There are several forms of depressive disorders, including major depressive disorder, which can interfere with everyday living, characterised by an inability to work, sleep, study, eat or take enjoyment in activities , as stated in the Quality Standards (QS8) (NICE, 2001). Minor depression is diagnosed when symptoms have persisted for 2+ weeks as in the case of Michael, but do not meet the total evaluation for major depression (Moussavi et al., 2007). However, without treatment minor depression can develop into major depressive disorder (Nicholson et al. 2006). Furthermore, an estimated 50% of depressed individuals are not recognised in primary care (National Collaborating Centre for Mental Health, 2009).

Diagnosis

Depression can be reliably diagnosed and is covered by QS8. Diagnosis of depression is based on its severity and persistence, as well as the occurrence of other symptoms, as well as the extent of functional and social impairment (Kupfer, 1991). The National Health Service (NHS) has a number of models to aid clinicians to diagnose depression. Recognition, assessment and initial administration of individuals presenting with symptoms of depression is covered by the GC90 NICE guidelines, which states that persons presenting with symptoms of depression should be referred to appropriate professionals if the practitioner is not competent in mental health assessments (NICE, 2004, 2007, 2009). Michael’s presentation and the complication of suicide thoughts means that Michael is on step 4 of the stepped care model (figure 1) and was referred immediately to an acute psychiatric ward.

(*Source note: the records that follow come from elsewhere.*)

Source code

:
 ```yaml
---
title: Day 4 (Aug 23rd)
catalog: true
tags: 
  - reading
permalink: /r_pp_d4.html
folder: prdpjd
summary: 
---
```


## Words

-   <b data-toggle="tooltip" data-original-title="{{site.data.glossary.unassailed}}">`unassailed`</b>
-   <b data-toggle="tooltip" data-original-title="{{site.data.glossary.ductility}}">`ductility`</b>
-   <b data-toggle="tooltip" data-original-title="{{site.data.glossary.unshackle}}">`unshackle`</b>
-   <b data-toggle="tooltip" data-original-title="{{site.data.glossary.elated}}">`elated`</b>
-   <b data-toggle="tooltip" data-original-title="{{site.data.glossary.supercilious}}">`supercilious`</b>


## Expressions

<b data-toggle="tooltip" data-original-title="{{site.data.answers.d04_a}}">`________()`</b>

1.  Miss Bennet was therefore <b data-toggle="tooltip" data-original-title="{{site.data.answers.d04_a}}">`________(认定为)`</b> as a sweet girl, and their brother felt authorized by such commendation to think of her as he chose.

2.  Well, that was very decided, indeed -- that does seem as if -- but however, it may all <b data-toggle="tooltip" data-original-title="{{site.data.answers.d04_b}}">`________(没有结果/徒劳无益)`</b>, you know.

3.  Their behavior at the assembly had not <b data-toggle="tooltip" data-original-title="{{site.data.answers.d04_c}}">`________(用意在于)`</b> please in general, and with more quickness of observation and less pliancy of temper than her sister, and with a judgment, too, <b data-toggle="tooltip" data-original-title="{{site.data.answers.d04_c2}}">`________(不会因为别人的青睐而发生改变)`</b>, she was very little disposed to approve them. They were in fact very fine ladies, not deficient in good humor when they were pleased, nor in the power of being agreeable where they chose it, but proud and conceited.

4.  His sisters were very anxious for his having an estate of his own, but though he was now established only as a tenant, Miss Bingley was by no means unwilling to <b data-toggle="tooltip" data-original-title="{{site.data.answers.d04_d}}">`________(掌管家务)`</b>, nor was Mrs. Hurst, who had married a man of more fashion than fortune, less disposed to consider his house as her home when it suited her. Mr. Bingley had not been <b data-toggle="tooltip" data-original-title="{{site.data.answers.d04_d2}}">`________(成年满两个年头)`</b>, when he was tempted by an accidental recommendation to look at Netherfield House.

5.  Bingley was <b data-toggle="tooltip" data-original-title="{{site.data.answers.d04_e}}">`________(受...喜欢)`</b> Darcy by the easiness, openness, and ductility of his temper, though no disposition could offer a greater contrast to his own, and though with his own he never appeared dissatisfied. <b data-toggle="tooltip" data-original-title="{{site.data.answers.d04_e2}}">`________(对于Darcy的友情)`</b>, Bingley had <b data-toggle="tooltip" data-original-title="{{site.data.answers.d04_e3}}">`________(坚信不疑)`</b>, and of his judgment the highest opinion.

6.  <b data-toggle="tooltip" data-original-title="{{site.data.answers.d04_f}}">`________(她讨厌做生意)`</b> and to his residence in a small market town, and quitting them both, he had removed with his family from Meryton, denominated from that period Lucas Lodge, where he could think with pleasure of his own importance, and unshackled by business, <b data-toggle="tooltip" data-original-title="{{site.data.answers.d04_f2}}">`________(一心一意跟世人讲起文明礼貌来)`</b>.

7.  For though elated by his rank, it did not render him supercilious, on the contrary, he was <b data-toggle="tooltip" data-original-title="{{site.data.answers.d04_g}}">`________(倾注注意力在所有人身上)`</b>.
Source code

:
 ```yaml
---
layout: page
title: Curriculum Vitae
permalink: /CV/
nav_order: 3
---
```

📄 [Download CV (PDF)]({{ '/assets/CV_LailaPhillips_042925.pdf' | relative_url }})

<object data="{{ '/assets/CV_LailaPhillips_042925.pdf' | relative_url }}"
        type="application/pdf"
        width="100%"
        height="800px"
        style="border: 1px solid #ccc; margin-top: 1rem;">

Figure 1: Stepped care model (NICE 2009)

Risk assessment

Michael has suicidal thoughts, which means he presents considerable immediate risk to himself and so requires referral to specialist mental health services (DH, 2007). However, referral can result in increased anxiety, agitation and suicidal ideation during initial treatment. As such, medical staff should be vigilant for mood changes, negativity, hopelessness and suicidal ideation, and increased support should be provided such as frequent contact (NICE, 2004).

Evidence-Based Practice and Treatment

There are a number of effective treatments for depression. The recommended treatment options for moderate to severe depression, as stated by the World Health Organisation (WHO), consists of psychosocial assistance in conjunction with antidepressant medication and/or psychotherapy, which includes CBT, interpersonal psychotherapy or problem-solving treatments.

Initial treatment of depression often begins when the patient consults their GP, NICE (2011) states that a comprehensive assessment is required that is more than a symptom tally, but accounts for functional impairment or disability. To ensure this the GP will frequently give the patient a questionnaire to fill in for assessment which may use rating scales such as GAD, PHQ or Whooley. Michael was assessed as significant risk to himself, therefore he was referred to a specialist mental health service.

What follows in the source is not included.